Ellos dicen no tener ningún interés preconcebido, material o político, que su única intención es ayudar a que toda la oposición a la dictadura —o la mayor parte de ella— se una en una sola alianza electoral para las elecciones de noviembre, si es que hubiera condiciones para participar.
En realidad, por su edad Tünnermann y Gadea Mantilla ya no tienen aspiraciones políticas personales. Y Martínez, a quien se mencionó al comienzo como posible candidato presidencial, no lo puede ser porque está inhibido por la Constitución Política de la República. Él tiene la nacionalidad estadounidense y para ser candidato tendría que haber renunciado a ella al menos cuatro años antes de la elección, según el artículo 147 de la Constitución.
Esta no es la primera vez que personalidades nacionales e incluso extranjeras han asumido el compromiso de promover la unidad democrática nacional, ya fuese para enfrentar a una dictadura o tratar de impedir que se instaure por medio de elecciones. En 1989 un grupo de diplomáticos extranjeros interesados en ayudar a Nicaragua a salir de la guerra civil y abrir camino a la transición democrática por la vía electoral, promovió el acuerdo entre los partidos que formaron la Unión Nacional Opositora (UNO). Participaron en aquellas gestiones el encargado de negocios de Estados Unidos (EE. UU.) y los embajadores de Costa Rica, Alemania Federal, Japón y Perú. Y tuvieron éxito sus gestiones, pues aunque no todos los grupos opositores se integraron en la UNO, sí lo hicieron los partidos más importantes y representativos de la diversidad ideológica y política nacional.

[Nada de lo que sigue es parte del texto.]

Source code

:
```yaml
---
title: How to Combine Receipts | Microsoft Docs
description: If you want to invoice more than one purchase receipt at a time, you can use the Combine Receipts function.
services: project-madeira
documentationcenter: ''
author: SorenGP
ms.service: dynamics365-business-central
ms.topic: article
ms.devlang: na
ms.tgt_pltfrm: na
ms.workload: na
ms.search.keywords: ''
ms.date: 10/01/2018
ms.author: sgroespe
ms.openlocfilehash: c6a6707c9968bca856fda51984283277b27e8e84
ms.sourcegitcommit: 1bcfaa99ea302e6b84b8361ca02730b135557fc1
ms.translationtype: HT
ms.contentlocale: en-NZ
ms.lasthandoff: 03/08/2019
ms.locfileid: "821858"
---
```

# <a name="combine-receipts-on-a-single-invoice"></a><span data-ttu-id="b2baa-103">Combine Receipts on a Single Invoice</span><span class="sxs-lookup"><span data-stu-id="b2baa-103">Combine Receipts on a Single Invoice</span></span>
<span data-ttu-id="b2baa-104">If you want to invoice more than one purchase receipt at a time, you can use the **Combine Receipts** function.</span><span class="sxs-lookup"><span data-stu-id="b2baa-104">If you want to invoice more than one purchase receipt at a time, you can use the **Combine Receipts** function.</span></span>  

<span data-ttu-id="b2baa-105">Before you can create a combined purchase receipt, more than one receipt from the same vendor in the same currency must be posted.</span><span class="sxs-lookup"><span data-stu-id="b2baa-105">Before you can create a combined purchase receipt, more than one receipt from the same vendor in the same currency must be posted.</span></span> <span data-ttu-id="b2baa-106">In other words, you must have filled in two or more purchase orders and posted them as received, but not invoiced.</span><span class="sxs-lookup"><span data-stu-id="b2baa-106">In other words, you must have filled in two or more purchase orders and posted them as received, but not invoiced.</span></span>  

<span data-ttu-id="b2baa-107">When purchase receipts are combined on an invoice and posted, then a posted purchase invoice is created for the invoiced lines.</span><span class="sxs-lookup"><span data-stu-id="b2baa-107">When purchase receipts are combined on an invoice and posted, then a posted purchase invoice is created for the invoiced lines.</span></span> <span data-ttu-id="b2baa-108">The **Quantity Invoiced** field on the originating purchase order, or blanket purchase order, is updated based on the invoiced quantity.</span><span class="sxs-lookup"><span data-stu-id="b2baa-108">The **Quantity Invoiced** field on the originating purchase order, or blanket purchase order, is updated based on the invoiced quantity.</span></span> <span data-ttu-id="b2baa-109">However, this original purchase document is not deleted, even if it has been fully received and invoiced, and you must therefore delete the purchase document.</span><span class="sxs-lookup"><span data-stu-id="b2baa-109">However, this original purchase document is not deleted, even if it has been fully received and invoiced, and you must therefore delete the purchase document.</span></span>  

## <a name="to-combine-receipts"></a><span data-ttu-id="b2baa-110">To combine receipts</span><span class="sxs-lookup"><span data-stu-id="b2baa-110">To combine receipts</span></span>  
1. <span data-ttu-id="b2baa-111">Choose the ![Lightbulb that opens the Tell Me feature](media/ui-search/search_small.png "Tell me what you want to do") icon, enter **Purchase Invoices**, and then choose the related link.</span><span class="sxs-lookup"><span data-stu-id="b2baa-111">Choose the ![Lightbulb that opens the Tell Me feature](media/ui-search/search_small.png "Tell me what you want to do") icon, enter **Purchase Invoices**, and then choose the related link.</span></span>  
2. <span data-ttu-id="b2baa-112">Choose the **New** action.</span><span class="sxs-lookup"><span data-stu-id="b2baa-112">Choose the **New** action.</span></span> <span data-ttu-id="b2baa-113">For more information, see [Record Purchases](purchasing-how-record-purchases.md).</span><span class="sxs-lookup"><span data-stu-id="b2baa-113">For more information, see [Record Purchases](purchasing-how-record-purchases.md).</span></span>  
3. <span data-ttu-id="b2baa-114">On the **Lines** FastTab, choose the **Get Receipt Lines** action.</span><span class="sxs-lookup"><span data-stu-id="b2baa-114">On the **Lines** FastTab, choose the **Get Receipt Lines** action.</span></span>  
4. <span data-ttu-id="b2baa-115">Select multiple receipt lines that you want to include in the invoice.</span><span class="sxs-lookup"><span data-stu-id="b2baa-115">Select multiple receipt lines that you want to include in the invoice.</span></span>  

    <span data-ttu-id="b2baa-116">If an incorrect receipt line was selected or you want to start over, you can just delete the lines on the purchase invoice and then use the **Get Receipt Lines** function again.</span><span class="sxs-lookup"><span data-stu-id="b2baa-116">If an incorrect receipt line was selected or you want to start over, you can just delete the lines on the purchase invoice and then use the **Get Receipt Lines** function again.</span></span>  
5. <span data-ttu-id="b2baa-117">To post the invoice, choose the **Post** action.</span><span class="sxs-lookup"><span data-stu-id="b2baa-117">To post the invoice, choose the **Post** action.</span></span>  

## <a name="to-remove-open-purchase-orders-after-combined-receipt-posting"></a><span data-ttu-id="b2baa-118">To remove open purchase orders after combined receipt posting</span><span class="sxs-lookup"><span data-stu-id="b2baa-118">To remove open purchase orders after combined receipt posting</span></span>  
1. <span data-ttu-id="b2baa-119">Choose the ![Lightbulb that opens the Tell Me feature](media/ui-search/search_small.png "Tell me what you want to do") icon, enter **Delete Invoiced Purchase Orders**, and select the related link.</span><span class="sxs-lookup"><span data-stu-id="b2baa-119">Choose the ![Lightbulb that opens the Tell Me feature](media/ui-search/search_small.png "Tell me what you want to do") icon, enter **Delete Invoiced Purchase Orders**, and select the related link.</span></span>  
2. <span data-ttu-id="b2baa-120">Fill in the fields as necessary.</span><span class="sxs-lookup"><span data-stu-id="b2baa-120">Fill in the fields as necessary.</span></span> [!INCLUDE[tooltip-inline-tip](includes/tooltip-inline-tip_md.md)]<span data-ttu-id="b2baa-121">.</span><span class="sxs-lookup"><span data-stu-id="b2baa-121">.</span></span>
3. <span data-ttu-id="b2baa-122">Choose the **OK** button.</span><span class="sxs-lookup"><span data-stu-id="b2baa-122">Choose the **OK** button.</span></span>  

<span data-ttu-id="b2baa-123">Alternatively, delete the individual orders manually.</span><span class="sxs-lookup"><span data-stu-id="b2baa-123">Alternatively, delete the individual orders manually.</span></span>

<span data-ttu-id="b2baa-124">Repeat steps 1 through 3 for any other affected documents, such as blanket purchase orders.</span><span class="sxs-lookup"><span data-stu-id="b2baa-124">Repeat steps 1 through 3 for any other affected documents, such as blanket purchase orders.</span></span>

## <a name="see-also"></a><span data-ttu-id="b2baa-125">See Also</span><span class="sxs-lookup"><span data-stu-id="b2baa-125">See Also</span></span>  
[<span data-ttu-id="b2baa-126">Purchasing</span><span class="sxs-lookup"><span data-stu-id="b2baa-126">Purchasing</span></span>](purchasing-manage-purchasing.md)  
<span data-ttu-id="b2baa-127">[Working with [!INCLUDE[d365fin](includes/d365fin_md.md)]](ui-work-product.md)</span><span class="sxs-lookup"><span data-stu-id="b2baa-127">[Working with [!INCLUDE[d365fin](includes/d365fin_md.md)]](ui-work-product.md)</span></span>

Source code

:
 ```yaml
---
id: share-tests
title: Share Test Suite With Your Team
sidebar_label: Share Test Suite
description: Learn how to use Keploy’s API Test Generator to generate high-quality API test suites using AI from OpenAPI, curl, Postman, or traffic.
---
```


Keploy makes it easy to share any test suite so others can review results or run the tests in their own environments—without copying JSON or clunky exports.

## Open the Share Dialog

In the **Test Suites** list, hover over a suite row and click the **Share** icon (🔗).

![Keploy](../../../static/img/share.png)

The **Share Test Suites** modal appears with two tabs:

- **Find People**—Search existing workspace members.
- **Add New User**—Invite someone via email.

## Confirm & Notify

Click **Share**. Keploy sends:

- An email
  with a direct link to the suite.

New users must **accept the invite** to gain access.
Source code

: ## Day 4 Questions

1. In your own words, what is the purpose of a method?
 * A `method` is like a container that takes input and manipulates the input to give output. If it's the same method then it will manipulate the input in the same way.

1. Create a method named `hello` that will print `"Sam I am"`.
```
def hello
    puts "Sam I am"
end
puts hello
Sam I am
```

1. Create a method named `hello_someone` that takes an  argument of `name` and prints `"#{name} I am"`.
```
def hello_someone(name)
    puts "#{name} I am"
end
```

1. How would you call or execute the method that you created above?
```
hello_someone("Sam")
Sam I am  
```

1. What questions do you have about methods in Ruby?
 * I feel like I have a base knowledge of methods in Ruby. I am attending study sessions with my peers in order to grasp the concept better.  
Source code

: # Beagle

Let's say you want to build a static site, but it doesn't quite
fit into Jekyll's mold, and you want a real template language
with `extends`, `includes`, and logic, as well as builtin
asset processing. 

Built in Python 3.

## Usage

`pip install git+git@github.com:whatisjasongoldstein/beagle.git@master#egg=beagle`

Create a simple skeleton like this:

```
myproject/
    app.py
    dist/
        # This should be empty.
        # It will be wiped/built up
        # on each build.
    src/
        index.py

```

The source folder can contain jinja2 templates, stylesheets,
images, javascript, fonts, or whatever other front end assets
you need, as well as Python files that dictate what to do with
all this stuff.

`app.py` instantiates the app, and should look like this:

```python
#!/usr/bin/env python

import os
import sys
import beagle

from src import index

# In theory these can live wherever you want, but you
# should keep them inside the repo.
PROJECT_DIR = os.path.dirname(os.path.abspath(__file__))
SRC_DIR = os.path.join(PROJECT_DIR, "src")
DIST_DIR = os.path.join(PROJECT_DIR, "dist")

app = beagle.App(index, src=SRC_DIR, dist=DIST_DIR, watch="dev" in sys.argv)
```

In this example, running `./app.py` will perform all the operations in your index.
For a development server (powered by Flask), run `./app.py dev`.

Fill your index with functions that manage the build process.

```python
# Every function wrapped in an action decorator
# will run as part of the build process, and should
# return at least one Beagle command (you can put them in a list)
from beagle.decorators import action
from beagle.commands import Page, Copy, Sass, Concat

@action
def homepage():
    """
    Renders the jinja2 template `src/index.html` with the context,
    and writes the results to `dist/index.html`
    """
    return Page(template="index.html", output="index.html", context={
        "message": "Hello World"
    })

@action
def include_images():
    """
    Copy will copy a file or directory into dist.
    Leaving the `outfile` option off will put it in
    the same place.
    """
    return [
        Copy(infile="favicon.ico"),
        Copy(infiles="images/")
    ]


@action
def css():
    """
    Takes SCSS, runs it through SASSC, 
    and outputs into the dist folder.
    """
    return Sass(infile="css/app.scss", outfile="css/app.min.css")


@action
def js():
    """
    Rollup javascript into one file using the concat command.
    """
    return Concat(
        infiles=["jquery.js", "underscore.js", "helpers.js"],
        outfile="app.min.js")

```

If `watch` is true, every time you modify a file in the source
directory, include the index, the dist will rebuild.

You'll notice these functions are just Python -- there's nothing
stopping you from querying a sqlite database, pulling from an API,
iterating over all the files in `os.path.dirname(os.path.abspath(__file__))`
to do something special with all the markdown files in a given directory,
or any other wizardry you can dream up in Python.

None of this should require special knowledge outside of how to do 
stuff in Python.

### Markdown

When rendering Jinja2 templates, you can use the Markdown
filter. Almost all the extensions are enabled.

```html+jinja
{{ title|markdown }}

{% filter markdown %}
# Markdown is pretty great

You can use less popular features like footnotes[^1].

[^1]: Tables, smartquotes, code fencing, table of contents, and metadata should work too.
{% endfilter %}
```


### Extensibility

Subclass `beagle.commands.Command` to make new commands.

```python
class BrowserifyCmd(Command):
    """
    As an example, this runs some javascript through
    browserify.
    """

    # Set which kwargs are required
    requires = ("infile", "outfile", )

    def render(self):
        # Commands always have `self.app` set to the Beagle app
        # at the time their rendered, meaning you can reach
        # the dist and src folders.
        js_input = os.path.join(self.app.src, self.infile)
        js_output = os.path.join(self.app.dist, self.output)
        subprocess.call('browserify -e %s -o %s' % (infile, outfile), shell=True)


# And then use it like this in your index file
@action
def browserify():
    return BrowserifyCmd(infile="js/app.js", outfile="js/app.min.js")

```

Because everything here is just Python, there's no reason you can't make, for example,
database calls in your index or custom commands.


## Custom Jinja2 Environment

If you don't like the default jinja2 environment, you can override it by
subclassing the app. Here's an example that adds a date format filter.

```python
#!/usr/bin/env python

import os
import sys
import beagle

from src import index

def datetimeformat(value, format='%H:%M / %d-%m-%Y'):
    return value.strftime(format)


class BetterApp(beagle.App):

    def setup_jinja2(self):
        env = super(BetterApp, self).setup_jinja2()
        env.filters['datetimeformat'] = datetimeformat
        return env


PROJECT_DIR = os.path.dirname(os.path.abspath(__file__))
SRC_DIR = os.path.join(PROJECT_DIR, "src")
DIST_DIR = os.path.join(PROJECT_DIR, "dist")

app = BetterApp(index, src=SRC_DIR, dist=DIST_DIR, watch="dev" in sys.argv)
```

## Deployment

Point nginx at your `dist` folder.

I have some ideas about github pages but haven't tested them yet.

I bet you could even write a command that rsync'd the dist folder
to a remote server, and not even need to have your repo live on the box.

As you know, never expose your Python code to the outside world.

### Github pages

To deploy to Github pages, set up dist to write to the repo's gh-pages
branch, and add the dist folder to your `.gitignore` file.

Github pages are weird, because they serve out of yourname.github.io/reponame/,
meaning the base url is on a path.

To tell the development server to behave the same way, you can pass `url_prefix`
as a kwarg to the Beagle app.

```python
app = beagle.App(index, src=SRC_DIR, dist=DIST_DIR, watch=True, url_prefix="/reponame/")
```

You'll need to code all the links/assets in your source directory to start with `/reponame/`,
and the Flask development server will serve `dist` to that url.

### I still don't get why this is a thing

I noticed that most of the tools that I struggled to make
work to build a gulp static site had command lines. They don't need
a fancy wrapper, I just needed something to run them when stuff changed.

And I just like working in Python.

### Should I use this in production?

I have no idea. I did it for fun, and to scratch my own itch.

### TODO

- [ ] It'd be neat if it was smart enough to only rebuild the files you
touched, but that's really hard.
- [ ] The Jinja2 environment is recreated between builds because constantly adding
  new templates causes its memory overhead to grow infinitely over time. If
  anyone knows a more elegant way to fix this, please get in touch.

En 2006 ocurrió algo parecido, cuando personalidades nacionales y extranjeras trataron de que los dos bandos del liberalismo se unieran alrededor de una sola candidatura presidencial, para impedir que ganara Daniel Ortega. Cabe recordar entre las personas notables que promovieron la unidad democrática en 2006, al obispo Juan Abelardo Mata; al embajador de España, Jaime Lacadena; y al expresidente de El Salvador, Armando Calderón Sol.
No había que ser sabios para saber que si Daniel Ortega recuperaba el poder, instauraría una nueva dictadura. La política también es aritmética, cuando se practica en el campo electoral, y los números de las encuestas decían claramente que si los dos bloques democráticos no se unían, muy probablemente Ortega se alzaría con el triunfo. Y así ocurrió, en efecto, porque no hubo unidad, el caudillo sandinista ganó la elección presidencial y ahora hay que lamentar la tragedia que ha causado con su nueva dictadura.
Es que, como lo enseñan la experiencia y la Psicología Social, no es fácil unir a grupos que son diversos por su propia naturaleza social, económica, política, ideológica y cultural. Pero mucho menos a los que no se quieren unir ni siquiera ante una necesidad tan apremiante, como es la de salir de una dictadura y recuperar la libertad y la democracia.
Ojalá que ahora, por el bien de Nicaragua, la Comisión de Buena Voluntad tenga el éxito que buscan sus integrantes.